"Reliance on OpenAI is still a bad idea in the long run. Universities should develop their own models and APIs."
💯💯💯
@TedUnderwood @dh Very interesting report; thanks for sharing. Amazing how quickly it goes from !!😬!! to 'wake up each moment with eternal sunshine of the spotless mind.'
Not sure about your last point:
"To be confident that we’re measuring something called 'suspense' we need to show that multiple people recognize it as suspense."
We can always define a concept and then apply it. The performance of the model is additional feedback on the quality/adequacy of our definition, isn't it?

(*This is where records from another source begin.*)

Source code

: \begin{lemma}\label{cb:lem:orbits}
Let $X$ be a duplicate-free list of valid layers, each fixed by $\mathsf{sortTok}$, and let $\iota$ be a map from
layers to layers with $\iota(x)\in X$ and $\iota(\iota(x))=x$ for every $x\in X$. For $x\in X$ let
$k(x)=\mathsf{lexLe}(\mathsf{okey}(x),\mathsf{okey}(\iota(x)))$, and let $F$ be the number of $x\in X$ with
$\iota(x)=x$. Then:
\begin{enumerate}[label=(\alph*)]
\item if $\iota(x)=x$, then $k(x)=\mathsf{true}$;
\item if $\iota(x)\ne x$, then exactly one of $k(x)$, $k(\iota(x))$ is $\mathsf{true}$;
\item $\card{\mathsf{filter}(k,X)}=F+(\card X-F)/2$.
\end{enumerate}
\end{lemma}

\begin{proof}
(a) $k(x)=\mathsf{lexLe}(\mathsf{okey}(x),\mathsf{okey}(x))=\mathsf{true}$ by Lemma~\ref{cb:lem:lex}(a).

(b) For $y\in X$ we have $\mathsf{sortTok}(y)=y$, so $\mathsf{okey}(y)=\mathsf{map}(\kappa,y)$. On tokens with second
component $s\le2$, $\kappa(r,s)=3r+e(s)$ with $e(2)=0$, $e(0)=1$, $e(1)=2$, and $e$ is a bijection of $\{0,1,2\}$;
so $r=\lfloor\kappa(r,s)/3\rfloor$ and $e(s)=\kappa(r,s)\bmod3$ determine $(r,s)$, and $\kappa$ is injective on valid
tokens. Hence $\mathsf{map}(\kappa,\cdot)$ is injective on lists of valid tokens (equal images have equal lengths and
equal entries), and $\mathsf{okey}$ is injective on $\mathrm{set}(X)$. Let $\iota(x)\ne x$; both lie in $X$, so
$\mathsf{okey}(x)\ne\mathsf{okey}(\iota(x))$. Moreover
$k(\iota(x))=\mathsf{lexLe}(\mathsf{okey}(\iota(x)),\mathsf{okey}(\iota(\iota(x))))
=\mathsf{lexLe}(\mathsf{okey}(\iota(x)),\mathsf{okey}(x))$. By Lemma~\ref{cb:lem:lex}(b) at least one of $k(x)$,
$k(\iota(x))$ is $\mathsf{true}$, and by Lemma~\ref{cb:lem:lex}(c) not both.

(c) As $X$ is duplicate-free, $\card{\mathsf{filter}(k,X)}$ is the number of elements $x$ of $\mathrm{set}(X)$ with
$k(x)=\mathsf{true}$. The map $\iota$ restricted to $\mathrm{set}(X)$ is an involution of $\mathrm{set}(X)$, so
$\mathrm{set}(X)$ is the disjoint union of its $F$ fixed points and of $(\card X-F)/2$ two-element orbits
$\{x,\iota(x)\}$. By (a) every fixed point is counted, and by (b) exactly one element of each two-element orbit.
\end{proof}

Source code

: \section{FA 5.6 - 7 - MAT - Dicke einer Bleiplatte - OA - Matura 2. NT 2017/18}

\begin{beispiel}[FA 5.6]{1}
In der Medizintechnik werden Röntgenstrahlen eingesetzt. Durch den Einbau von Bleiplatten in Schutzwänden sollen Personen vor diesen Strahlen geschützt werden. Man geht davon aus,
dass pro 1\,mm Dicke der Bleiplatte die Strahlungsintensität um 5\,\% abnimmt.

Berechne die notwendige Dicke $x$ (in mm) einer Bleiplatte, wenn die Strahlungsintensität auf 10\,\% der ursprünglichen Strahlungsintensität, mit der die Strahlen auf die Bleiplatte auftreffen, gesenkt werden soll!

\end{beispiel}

@TedUnderwood But have you studied this other than "scanned a few, seems right to me"? Is it 95% or 99% correct? These models are also known to be vulnerable to adversarial inputs too. How often is that a problem?
I mean, yes, it's useful, but I'm really wary that it's very easy for humans to implicitly go from "it's maybe 95% correct" to "the wording is pretty authoritative, it's probably 100% correct, I'm not going to bother checking"
@TedUnderwood yeah, ok. I'm not talking about correctness of that.
in your experimental process, you ask GPT
1. write a chain of reasoning to answer a question
2. rate how "confident" the chain of reasoning seems
and you rely on the rating to improve the prompting. you're checking that the rating makes sense for a few, but you're not checking all of them, so you're implicitly trusting that summary in your feedback cycle. how does that distort the process vs not asking for a confidence rating?